_What is being asked:_
All of the data must be output without alteration.

_Working data:_
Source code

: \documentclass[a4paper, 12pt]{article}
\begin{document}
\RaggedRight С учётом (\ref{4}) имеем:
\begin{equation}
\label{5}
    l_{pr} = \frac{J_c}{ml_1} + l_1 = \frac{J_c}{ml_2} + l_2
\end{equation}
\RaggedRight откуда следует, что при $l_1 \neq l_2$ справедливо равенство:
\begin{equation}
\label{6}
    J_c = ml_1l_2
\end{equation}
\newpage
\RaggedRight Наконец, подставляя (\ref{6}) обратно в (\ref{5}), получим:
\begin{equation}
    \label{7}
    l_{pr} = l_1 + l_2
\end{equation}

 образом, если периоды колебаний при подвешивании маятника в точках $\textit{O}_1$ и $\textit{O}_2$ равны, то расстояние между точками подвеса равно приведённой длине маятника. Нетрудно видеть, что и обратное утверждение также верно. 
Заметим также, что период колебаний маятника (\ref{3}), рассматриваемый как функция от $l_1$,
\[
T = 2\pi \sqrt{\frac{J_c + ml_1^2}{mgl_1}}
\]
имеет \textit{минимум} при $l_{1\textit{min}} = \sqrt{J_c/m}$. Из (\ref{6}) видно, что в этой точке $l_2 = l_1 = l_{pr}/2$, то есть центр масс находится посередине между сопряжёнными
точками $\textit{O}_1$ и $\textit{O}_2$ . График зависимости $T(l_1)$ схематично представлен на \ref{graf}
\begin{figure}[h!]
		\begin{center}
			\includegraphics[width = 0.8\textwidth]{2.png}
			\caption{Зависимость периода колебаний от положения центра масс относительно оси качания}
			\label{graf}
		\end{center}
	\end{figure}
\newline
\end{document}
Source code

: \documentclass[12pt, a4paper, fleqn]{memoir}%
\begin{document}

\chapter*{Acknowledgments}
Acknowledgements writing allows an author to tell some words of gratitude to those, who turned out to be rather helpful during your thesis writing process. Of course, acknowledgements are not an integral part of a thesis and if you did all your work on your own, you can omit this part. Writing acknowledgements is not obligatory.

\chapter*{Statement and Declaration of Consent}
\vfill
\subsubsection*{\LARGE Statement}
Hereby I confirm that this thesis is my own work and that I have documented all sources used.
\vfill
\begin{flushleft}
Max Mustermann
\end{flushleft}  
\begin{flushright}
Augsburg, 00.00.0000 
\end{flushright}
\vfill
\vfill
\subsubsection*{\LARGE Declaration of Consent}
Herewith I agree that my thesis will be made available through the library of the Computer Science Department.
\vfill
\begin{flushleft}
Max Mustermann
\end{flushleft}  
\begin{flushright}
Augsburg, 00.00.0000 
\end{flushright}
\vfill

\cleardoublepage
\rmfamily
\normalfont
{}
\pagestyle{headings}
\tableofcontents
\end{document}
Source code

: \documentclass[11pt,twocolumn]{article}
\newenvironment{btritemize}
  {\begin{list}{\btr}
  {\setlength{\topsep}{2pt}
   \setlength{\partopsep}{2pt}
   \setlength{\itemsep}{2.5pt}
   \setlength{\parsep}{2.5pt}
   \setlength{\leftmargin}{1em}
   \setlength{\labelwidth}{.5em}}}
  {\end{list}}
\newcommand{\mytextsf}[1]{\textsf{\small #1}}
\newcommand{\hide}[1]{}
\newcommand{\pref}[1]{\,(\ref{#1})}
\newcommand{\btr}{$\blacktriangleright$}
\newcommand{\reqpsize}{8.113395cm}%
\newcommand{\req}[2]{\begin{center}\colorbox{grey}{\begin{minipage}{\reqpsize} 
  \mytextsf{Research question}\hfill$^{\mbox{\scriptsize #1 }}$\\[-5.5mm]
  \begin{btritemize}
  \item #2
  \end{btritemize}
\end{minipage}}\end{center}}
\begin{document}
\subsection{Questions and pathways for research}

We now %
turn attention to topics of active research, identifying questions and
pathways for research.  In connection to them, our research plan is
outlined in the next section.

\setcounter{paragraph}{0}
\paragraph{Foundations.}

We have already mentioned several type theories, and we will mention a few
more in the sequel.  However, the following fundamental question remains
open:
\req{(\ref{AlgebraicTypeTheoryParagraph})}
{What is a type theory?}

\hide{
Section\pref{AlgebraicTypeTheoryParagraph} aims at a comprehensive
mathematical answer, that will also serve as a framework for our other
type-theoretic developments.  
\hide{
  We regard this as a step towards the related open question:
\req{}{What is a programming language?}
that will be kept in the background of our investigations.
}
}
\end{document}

_Task response:_
Source code

: \documentclass[a4paper, 12pt]{article}
\begin{document}
\RaggedRight С учётом (\ref{4}) имеем:
\begin{equation}
\label{5}
    l_{pr} = \frac{J_c}{ml_1} + l_1 = \frac{J_c}{ml_2} + l_2
\end{equation}
\RaggedRight откуда следует, что при $l_1 \neq l_2$ справедливо равенство:
\begin{equation}
\label{6}
    J_c = ml_1l_2
\end{equation}
\newpage
\RaggedRight Наконец, подставляя (\ref{6}) обратно в (\ref{5}), получим:
\begin{equation}
    \label{7}
    l_{pr} = l_1 + l_2
\end{equation}

 образом, если периоды колебаний при подвешивании маятника в точках $\textit{O}_1$ и $\textit{O}_2$ равны, то расстояние между точками подвеса равно приведённой длине маятника. Нетрудно видеть, что и обратное утверждение также верно. 
Заметим также, что период колебаний маятника (\ref{3}), рассматриваемый как функция от $l_1$,
\[
T = 2\pi \sqrt{\frac{J_c + ml_1^2}{mgl_1}}
\]
имеет \textit{минимум} при $l_{1\textit{min}} = \sqrt{J_c/m}$. Из (\ref{6}) видно, что в этой точке $l_2 = l_1 = l_{pr}/2$, то есть центр масс находится посередине между сопряжёнными
точками $\textit{O}_1$ и $\textit{O}_2$ . График зависимости $T(l_1)$ схематично представлен на \ref{graf}
\begin{figure}[h!]
		\begin{center}
			\includegraphics[width = 0.8\textwidth]{2.png}
			\caption{Зависимость периода колебаний от положения центра масс относительно оси качания}
			\label{graf}
		\end{center}
	\end{figure}
\newline
\end{document}
Source code

: \documentclass[12pt, a4paper, fleqn]{memoir}%
\begin{document}

\chapter*{Acknowledgments}
Acknowledgements writing allows an author to tell some words of gratitude to those, who turned out to be rather helpful during your thesis writing process. Of course, acknowledgements are not an integral part of a thesis and if you did all your work on your own, you can omit this part. Writing acknowledgements is not obligatory.

\chapter*{Statement and Declaration of Consent}
\vfill
\subsubsection*{\LARGE Statement}
Hereby I confirm that this thesis is my own work and that I have documented all sources used.
\vfill
\begin{flushleft}
Max Mustermann
\end{flushleft}  
\begin{flushright}
Augsburg, 00.00.0000 
\end{flushright}
\vfill
\vfill
\subsubsection*{\LARGE Declaration of Consent}
Herewith I agree that my thesis will be made available through the library of the Computer Science Department.
\vfill
\begin{flushleft}
Max Mustermann
\end{flushleft}  
\begin{flushright}
Augsburg, 00.00.0000 
\end{flushright}
\vfill

\cleardoublepage
\rmfamily
\normalfont
{}
\pagestyle{headings}
\tableofcontents
\end{document}
Source code

: \documentclass[11pt,twocolumn]{article}
\newenvironment{btritemize}
  {\begin{list}{\btr}
  {\setlength{\topsep}{2pt}
   \setlength{\partopsep}{2pt}
   \setlength{\itemsep}{2.5pt}
   \setlength{\parsep}{2.5pt}
   \setlength{\leftmargin}{1em}
   \setlength{\labelwidth}{.5em}}}
  {\end{list}}
\newcommand{\mytextsf}[1]{\textsf{\small #1}}
\newcommand{\hide}[1]{}
\newcommand{\pref}[1]{\,(\ref{#1})}
\newcommand{\btr}{$\blacktriangleright$}
\newcommand{\reqpsize}{8.113395cm}%
\newcommand{\req}[2]{\begin{center}\colorbox{grey}{\begin{minipage}{\reqpsize} 
  \mytextsf{Research question}\hfill$^{\mbox{\scriptsize #1 }}$\\[-5.5mm]
  \begin{btritemize}
  \item #2
  \end{btritemize}
\end{minipage}}\end{center}}
\begin{document}
\subsection{Questions and pathways for research}

We now %
turn attention to topics of active research, identifying questions and
pathways for research.  In connection to them, our research plan is
outlined in the next section.

\setcounter{paragraph}{0}
\paragraph{Foundations.}

We have already mentioned several type theories, and we will mention a few
more in the sequel.  However, the following fundamental question remains
open:
\req{(\ref{AlgebraicTypeTheoryParagraph})}
{What is a type theory?}

\hide{
Section\pref{AlgebraicTypeTheoryParagraph} aims at a comprehensive
mathematical answer, that will also serve as a framework for our other
type-theoretic developments.  
\hide{
  We regard this as a step towards the related open question:
\req{}{What is a programming language?}
that will be kept in the background of our investigations.
}
}
\end{document}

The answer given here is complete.